Tauhid Rububiyah dan Tauhid Uluhiyah itu saling Mutalazim ( berhubungan satu dengan yang lain ). Rububiyah dan Uluhiyah itu kadang disebutkan secara bersamaan, maka keduanya termasuk kalimat yang jika berkumpul berpisah, dan jika terpisah berkumpul.[7]

Sedangkan kalau menurut ikrar orang-orang Wahabi, bahwa dua kalimat الرب والإله digunakan salah satunya pada tempat yang lainnya. Adapun perbedaannya hanya terdapat pada asal katanya secara bahasa. Akan tetapi kata الرب والإله bukanlah dua kalimat yang satu maknanya seperti halnya dalam mutarodif tapi termasuk kalimat yang serupa tetapi tidak sama, yaitu kalimat yang bila disebut salah satunya maka yang lain ikut termasuk didalamnya.[8]

Ibnu Abdul Wahhab seorang ulama Wahabiyah berkata : ketahuilah bahwa Rububiyah dan Uluhiyah itu ketika disebutkan bersamaan akan mempunyai makna yang berbeda, sepeerti firman Allah [9]قل أعوذ برب الالناس * ملك الناس * إله الناس , dam juga seperti halnya dalam رب العالمين وإله المرسلين . akan tetapi jika disebutkan salah satunya, maka yang lainnya ikut termasuk didalamnya.
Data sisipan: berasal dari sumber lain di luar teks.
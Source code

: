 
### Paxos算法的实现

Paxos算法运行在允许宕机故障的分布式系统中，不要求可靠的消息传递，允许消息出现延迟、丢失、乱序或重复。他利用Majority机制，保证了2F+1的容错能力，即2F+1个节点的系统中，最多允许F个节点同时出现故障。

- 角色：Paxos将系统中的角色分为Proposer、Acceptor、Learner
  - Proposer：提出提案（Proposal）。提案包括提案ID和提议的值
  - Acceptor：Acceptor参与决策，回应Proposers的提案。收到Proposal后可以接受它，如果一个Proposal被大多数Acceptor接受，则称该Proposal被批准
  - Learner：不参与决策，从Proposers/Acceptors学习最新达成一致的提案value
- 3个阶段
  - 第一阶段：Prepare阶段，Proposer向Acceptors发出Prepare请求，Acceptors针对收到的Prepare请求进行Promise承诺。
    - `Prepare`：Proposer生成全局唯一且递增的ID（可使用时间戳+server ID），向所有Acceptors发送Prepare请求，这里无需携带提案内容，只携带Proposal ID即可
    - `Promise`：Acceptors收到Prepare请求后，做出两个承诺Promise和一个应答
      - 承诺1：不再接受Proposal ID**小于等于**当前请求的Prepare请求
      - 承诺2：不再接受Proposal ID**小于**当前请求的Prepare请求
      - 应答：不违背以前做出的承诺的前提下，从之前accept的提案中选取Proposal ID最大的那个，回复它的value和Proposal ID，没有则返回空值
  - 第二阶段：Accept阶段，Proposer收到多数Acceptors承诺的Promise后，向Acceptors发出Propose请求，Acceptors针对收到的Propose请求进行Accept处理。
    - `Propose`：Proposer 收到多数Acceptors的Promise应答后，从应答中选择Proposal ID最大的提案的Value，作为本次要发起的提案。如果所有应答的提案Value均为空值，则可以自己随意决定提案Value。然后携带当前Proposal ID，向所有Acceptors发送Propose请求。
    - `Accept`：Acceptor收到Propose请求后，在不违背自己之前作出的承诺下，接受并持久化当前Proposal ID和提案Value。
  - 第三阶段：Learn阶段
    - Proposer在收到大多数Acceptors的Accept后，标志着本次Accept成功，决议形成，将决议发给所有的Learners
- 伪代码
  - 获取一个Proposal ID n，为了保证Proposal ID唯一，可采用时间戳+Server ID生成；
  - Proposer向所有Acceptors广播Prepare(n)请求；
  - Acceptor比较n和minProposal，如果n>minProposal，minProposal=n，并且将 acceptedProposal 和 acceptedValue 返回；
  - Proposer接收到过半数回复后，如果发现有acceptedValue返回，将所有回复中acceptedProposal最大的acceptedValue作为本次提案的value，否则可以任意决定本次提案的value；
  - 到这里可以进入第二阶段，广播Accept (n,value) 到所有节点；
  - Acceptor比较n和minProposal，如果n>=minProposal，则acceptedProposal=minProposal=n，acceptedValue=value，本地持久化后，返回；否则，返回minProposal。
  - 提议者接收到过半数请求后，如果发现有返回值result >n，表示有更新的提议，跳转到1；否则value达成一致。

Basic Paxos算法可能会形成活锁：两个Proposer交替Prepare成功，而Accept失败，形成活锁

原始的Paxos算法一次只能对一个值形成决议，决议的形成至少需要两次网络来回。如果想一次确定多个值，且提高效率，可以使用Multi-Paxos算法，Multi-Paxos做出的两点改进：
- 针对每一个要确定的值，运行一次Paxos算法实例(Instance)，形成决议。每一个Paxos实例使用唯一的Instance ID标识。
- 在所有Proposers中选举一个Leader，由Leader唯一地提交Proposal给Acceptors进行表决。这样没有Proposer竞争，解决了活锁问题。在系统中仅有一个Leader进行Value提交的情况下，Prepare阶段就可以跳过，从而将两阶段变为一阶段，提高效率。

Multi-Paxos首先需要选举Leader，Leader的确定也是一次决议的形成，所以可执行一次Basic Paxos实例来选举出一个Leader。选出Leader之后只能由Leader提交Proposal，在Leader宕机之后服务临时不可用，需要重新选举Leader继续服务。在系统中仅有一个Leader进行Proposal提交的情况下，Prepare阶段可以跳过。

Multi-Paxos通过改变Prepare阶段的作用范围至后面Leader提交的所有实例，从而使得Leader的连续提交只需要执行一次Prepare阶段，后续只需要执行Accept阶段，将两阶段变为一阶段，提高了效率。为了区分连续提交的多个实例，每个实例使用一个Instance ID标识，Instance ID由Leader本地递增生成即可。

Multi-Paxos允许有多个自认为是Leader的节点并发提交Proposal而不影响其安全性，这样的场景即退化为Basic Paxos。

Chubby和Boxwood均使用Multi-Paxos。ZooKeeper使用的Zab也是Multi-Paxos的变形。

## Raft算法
Seperti ketika diucapkan, من ربك ؟ yang berarti maknanya juga من إلهك ؟ .[10]

4. المشيئة والإرادة

Singkat kata dan ringkas cerita, bahwa Masyi’ah dan Irodah adalah dua kalimat yang keduanya sudah jelas maknanya, yang tidak membutuhkan banyak ulasan dan juga tafsir yang bertele-tele. Kaduanya bermakna satu apabila yang disebutkan adalah salah satu dari keduanya. Dan jika keduanya disebutkan secara bersamaan, maka Masyi’ah itu menempati tempatnya Qosdu (kehendak), sedangkan Irodah itu kehendak yang sudah bersiap untuk melakukannya, فإذا اجتمعتا افترقتا فى المعنى وإذا افترقتا اجتمعتا فيه .[11]

5. النبي والرسول

Imam al-Alusi dalam tafsirnya ketika menjelaskan tentang penafsiran surat al-A’raf ayat 158 :

قل يا أيها الناس إني رسول الله إليكم جميعا الذي له ملك السماوات والأرض لا إله إلا هو يحيي ويميت فآمنوا بالله ورسوله النبي الأمي الذي يؤمن بالله وكلماته واتبعوه لعلكم تهتدون[12]
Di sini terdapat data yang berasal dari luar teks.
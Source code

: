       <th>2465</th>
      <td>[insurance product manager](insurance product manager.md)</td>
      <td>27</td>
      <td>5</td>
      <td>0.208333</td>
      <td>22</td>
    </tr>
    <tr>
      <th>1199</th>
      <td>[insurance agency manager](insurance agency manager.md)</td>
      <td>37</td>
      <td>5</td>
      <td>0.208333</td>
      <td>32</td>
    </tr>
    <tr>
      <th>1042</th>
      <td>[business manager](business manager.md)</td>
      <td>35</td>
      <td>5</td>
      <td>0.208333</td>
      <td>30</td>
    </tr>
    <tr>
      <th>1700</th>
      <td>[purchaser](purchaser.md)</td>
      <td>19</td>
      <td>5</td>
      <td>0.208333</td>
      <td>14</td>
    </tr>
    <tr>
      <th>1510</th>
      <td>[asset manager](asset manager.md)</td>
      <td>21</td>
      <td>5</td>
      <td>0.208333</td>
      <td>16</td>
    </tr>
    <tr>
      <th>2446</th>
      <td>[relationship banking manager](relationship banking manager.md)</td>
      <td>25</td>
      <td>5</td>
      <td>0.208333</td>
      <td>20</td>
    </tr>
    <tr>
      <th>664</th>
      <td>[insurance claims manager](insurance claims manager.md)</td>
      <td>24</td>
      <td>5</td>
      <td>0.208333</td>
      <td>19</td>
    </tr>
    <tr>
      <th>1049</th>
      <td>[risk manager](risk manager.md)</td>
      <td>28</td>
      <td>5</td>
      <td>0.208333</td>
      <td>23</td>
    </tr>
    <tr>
Beliau menyinggung tentang perbedaan dan juga persamaan tentang Nabi dan juga Rosul.

Dua kata ini juga jika perhatikan dengan seksama, termasuk dalam kaidah ini, yaitu jika keduanya disebutkan secara bersamaan, maka akan jelaslah bedanya bahwa Nabi adalah seorang yang mendapatkan wahyu dan mendapatkan pengetahuan tentang dzatiyah tuhannya dan juga sifat-sifatnya dan segala sesuatu yang akal tidak mungkin menjangkaunya kecuali dengan adanya media dari seseorang. Sedangkan Rosul adalah orang yang diperintahkan untuk menyampaikan berita kenabian tersebut. Dan setiap Rosul adalah Nabi, akan tetapi tidak setiap Nabi itu seorang Rosul.
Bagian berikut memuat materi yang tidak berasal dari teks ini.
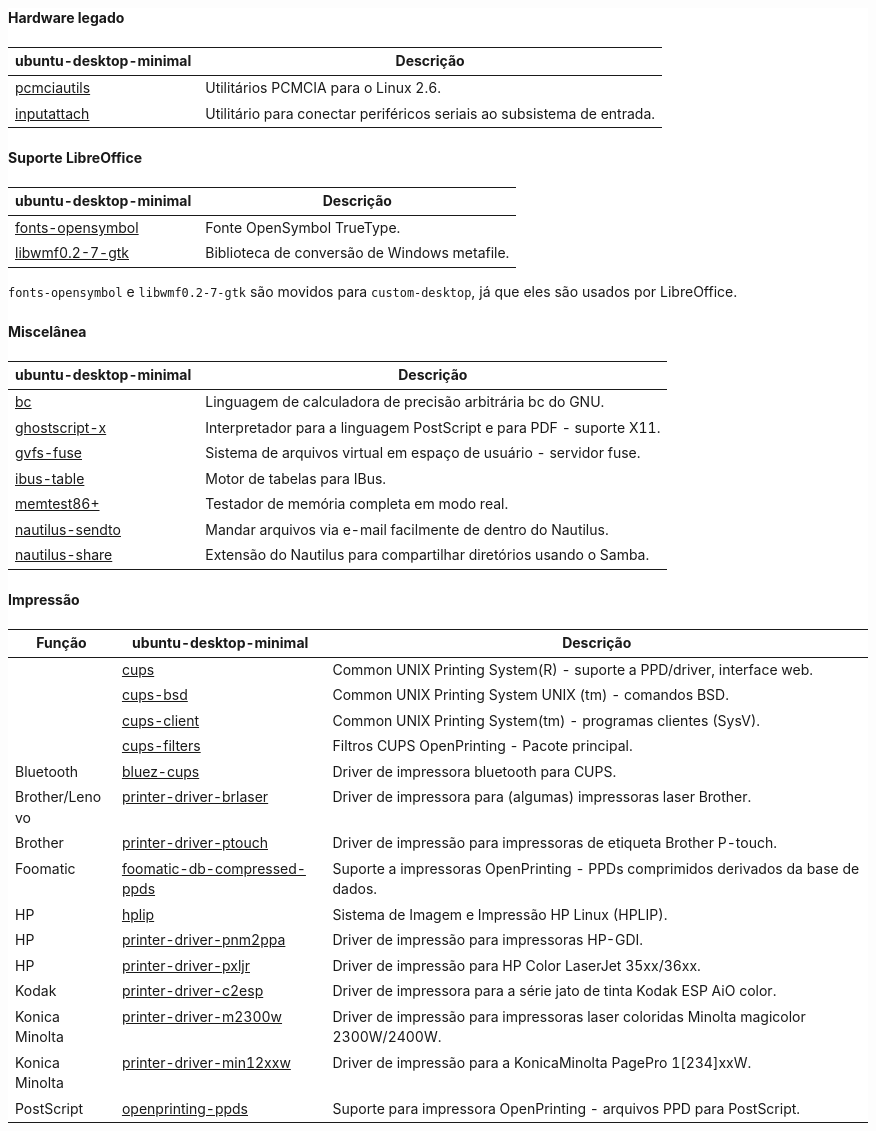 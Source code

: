 #### Hardware legado

| ubuntu-desktop-minimal | Descrição |
|------------------------|-----------|
| [pcmciautils](https://packages.ubuntu.com/jammy/pcmciautils) | Utilitários PCMCIA para o Linux 2.6. |
| [inputattach](https://packages.ubuntu.com/jammy/inputattach) | Utilitário para conectar periféricos seriais ao subsistema de entrada. |

#### Suporte LibreOffice

| ubuntu-desktop-minimal | Descrição |
|------------------------|-----------|
| [fonts-opensymbol](https://packages.ubuntu.com/jammy/fonts-opensymbol) | Fonte OpenSymbol TrueType. |
| [libwmf0.2-7-gtk](https://packages.ubuntu.com/jammy/libwmf0.2-7-gtk) | Biblioteca de conversão de Windows metafile. |

`fonts-opensymbol` e `libwmf0.2-7-gtk` são movidos para `custom-desktop`, já que eles são usados por LibreOffice.

#### Miscelânea

| ubuntu-desktop-minimal | Descrição |
|------------------------|-----------|
| [bc](https://packages.ubuntu.com/jammy/bc) | Linguagem de calculadora de precisão arbitrária bc do GNU. |
| [ghostscript-x](https://packages.ubuntu.com/jammy/ghostscript-x) | Interpretador para a linguagem PostScript e para PDF - suporte X11. |
| [gvfs-fuse](https://packages.ubuntu.com/jammy/gvfs-fuse) | Sistema de arquivos virtual em espaço de usuário - servidor fuse. |
| [ibus-table](https://packages.ubuntu.com/jammy/ibus-table) | Motor de tabelas para IBus. |
| [memtest86+](https://packages.ubuntu.com/jammy/memtest86+) | Testador de memória completa em modo real. |
| [nautilus-sendto](https://packages.ubuntu.com/jammy/nautilus-sendto) | Mandar arquivos via e-mail facilmente de dentro do Nautilus. |
| [nautilus-share](https://packages.ubuntu.com/jammy/nautilus-share) | Extensão do Nautilus para compartilhar diretórios usando o Samba. |

#### Impressão

| Função | ubuntu-desktop-minimal | Descrição |
|--------|------------------------|-----------|
| | [cups](https://packages.ubuntu.com/jammy/cups) | Common UNIX Printing System(R) - suporte a PPD/driver, interface web. |
| | [cups-bsd](https://packages.ubuntu.com/jammy/cups-bsd) | Common UNIX Printing System UNIX (tm) - comandos BSD. |
| | [cups-client](https://packages.ubuntu.com/jammy/cups-client) | Common UNIX Printing System(tm) - programas clientes (SysV). |
| | [cups-filters](https://packages.ubuntu.com/jammy/cups-filters) | Filtros CUPS OpenPrinting - Pacote principal. |
| Bluetooth | [bluez-cups](https://packages.ubuntu.com/jammy/bluez-cups) | Driver de impressora bluetooth para CUPS. |
| Brother/Lenovo | [printer-driver-brlaser](https://packages.ubuntu.com/jammy/printer-driver-brlaser) | Driver de impressora para (algumas) impressoras laser Brother. |
| Brother | [printer-driver-ptouch](https://packages.ubuntu.com/jammy/printer-driver-ptouch) | Driver de impressão para impressoras de etiqueta Brother P-touch. |
| Foomatic | [foomatic-db-compressed-ppds](https://packages.ubuntu.com/jammy/foomatic-db-compressed-ppds) | Suporte a impressoras OpenPrinting - PPDs comprimidos derivados da base de dados. |
| HP | [hplip](https://packages.ubuntu.com/jammy/hplip) | Sistema de Imagem e Impressão HP Linux (HPLIP). |
| HP | [printer-driver-pnm2ppa](https://packages.ubuntu.com/jammy/printer-driver-pnm2ppa) | Driver de impressão para impressoras HP-GDI. |
| HP | [printer-driver-pxljr](https://packages.ubuntu.com/jammy/printer-driver-pxljr) | Driver de impressão para HP Color LaserJet 35xx/36xx. |
| Kodak | [printer-driver-c2esp](https://packages.ubuntu.com/jammy/printer-driver-c2esp) | Driver de impressora para a série jato de tinta Kodak ESP AiO color. |
| Konica Minolta | [printer-driver-m2300w](https://packages.ubuntu.com/jammy/printer-driver-m2300w) | Driver de impressão para impressoras laser coloridas Minolta magicolor 2300W/2400W. |
| Konica Minolta | [printer-driver-min12xxw](https://packages.ubuntu.com/jammy/printer-driver-min12xxw) | Driver de impressão para a KonicaMinolta PagePro 1[234]xxW. |
| PostScript | [openprinting-ppds](https://packages.ubuntu.com/jammy/openprinting-ppds) | Suporte para impressora OpenPrinting - arquivos PPD para PostScript. |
Dan jika dua kata tersebut disebutkan secara terpisah, maka salah satunya akan mengandung pengertian yag lain. Seperti ketika kita mengatakan “Muhammad Rosul Allah” berarti bahwa Muhammad itu juga seorang Nabi Allah.[13]

6. الفصاحة والبلاغة

Antara dua lafal ini ada sisi khusus dan umumnya; maka setiap kalam (ucapan) yang fasih, belum tentu kalam itu Baligh. Karena terkadang kalam itu terlalu pendek dan juga tidak sesuai dengan waktu dan keadaan. Akan tetapi setiap kalam yang Baligh pasti Fasih.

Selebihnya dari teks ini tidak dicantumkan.